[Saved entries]
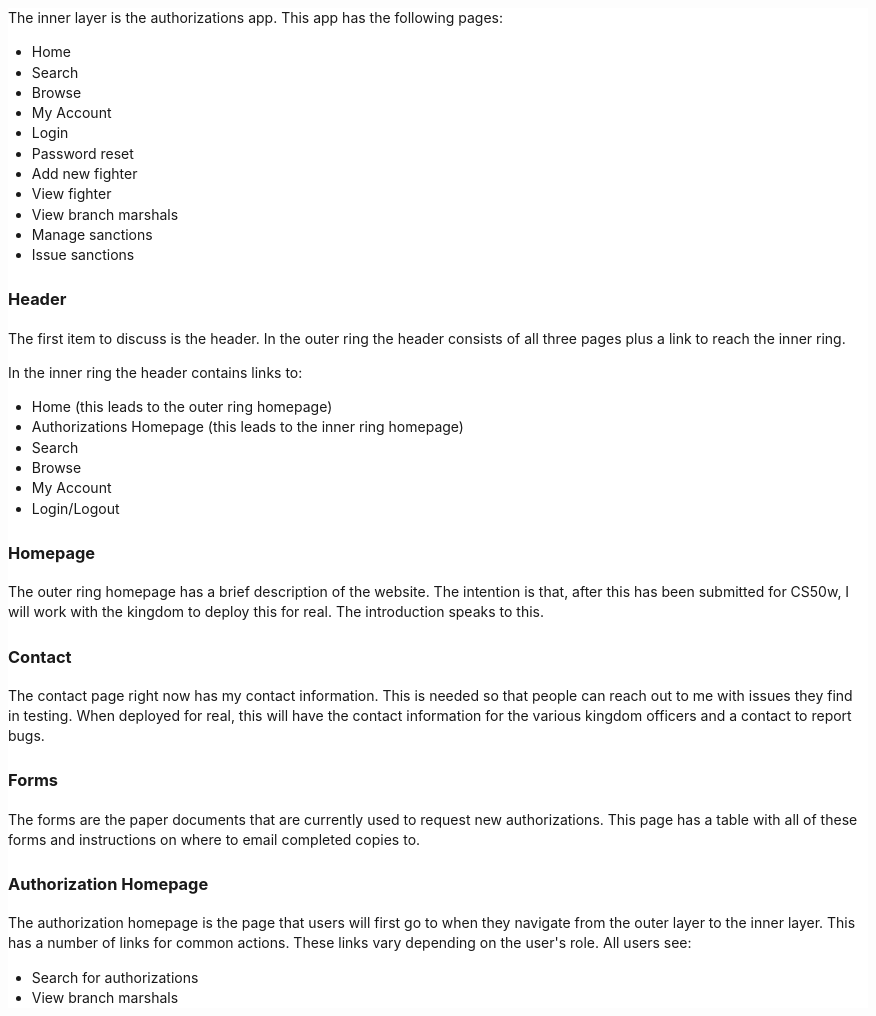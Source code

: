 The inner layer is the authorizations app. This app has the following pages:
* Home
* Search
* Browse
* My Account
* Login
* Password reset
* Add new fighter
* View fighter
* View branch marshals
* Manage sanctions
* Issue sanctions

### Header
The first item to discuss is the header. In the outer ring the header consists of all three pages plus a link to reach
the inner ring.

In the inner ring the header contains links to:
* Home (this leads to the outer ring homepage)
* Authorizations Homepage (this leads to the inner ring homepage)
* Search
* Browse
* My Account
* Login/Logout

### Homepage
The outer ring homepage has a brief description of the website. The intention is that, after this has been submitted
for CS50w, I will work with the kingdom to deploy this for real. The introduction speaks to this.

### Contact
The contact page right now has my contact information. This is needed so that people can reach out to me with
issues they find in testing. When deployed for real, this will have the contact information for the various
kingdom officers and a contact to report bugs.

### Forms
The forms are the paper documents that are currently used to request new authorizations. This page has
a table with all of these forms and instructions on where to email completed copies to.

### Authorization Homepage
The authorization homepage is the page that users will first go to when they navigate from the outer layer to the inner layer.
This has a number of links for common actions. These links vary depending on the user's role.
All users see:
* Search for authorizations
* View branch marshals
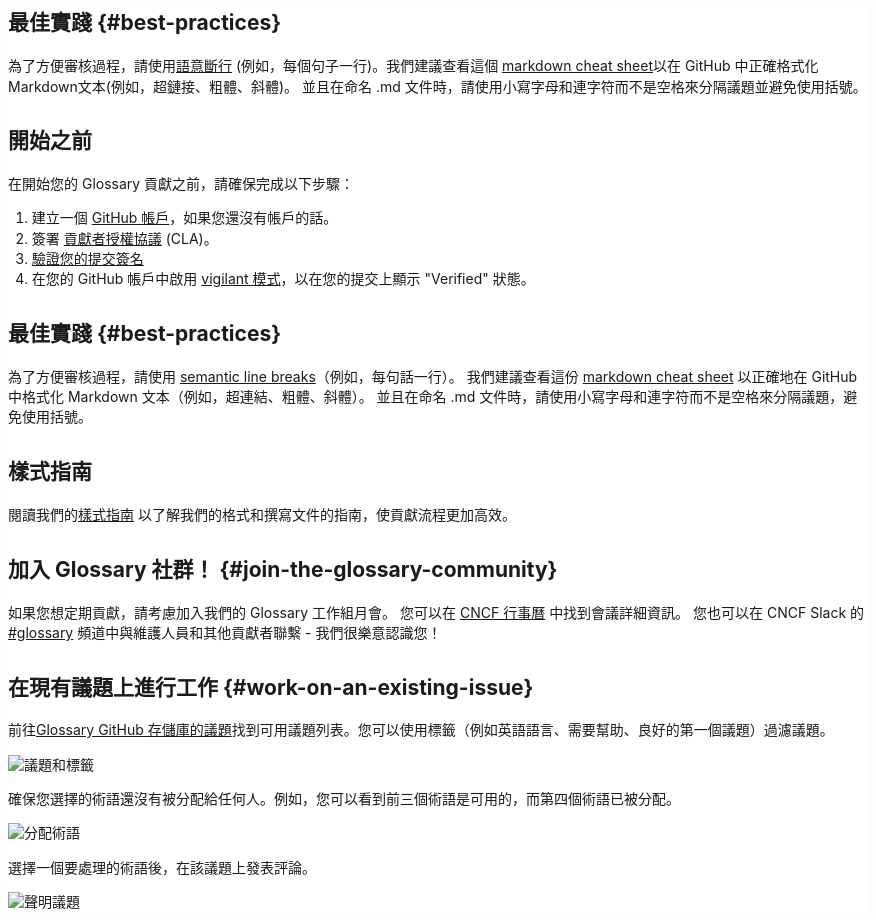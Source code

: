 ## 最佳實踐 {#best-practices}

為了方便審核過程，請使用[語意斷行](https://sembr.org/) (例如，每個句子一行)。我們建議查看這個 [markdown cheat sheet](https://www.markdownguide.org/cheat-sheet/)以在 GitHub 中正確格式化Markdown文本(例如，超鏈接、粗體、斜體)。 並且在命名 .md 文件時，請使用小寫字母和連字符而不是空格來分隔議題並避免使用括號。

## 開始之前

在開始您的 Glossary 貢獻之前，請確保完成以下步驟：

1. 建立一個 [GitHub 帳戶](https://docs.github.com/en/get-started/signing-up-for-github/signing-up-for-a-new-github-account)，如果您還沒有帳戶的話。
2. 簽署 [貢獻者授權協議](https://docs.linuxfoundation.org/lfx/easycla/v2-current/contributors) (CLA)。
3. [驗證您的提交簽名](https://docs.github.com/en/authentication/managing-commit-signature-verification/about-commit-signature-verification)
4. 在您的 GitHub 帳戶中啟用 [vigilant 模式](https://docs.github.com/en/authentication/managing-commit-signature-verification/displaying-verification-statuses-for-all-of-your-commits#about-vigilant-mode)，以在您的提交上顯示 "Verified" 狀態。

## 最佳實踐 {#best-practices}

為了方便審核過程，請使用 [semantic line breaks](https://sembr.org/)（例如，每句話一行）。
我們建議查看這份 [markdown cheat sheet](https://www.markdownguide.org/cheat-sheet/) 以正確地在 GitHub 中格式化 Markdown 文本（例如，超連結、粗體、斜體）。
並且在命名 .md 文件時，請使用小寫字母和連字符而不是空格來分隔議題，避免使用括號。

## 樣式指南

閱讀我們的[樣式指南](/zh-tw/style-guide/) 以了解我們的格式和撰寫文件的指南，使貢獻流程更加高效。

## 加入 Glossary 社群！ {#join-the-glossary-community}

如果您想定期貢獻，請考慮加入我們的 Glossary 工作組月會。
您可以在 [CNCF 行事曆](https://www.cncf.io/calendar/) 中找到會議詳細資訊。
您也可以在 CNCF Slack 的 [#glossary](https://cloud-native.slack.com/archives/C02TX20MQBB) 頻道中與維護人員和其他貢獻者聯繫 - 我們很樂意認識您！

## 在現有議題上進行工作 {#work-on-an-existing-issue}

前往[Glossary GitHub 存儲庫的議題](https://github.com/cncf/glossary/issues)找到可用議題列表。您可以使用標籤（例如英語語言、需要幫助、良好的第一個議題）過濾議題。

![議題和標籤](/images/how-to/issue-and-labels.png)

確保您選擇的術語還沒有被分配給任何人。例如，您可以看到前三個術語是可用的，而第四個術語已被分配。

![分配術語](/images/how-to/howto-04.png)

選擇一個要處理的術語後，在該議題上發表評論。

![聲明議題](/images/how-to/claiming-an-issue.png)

---

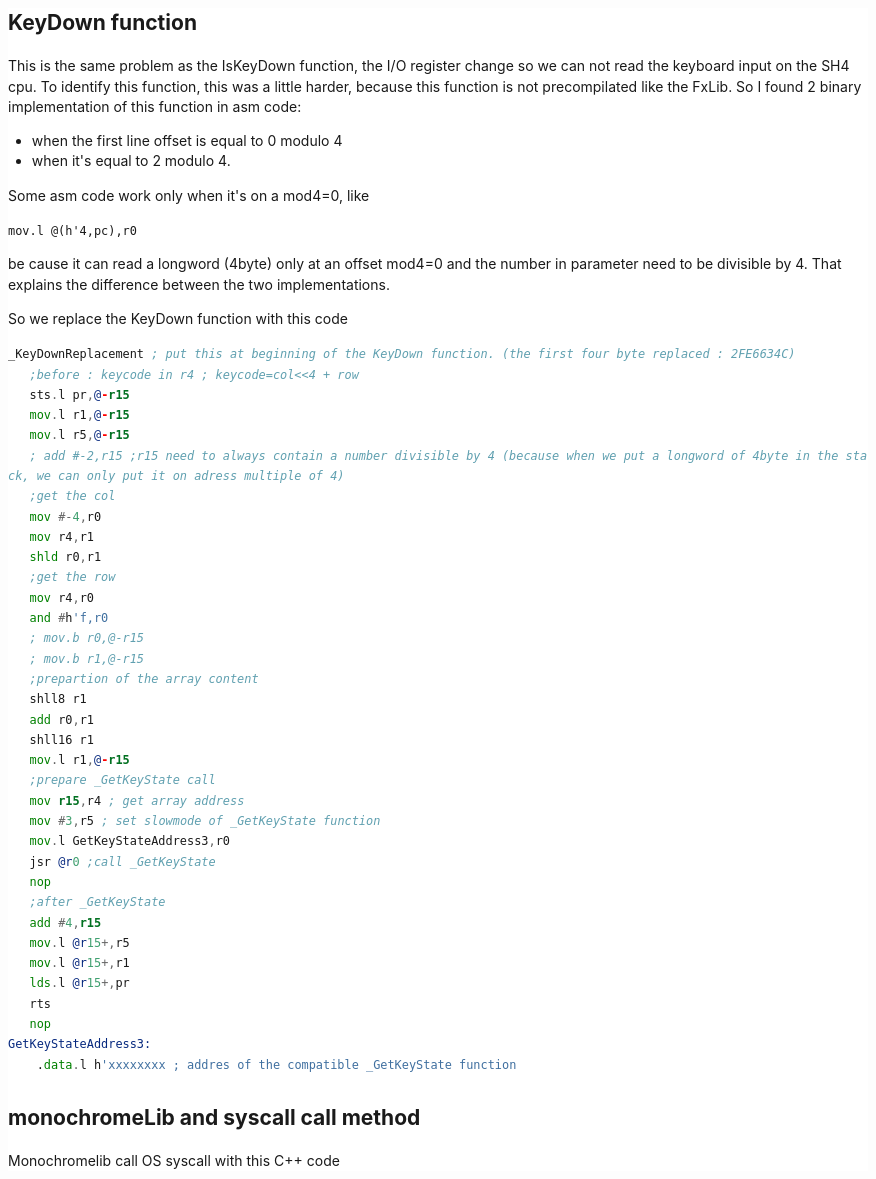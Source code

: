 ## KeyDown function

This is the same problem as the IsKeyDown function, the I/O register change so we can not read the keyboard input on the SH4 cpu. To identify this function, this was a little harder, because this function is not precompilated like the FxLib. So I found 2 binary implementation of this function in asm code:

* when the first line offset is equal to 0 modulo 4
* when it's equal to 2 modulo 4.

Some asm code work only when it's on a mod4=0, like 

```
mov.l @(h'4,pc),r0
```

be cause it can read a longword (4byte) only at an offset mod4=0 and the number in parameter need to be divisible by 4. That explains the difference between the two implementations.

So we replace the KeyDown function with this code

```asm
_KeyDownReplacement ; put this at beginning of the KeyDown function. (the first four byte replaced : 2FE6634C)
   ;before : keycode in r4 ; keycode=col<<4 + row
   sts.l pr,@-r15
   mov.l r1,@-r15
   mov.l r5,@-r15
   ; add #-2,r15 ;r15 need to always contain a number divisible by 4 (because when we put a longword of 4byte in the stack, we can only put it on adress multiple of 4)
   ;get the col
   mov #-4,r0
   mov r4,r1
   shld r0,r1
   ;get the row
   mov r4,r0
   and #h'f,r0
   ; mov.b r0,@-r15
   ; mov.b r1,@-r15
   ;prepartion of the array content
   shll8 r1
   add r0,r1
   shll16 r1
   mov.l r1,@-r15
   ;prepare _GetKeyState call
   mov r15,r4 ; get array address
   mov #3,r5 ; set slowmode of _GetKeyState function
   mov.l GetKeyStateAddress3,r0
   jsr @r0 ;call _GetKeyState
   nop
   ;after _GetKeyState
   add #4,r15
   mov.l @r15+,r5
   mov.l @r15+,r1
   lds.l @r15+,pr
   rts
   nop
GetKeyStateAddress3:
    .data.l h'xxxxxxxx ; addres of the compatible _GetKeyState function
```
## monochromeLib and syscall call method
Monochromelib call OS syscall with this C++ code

# [WHAT IS BEING ASKED]
Return each line of the data above that includes the word "after".

# [COMPLETED EXERCISE]
The outer ring homepage has a brief description of the website. The intention is that, after this has been submitted
   ;after _GetKeyState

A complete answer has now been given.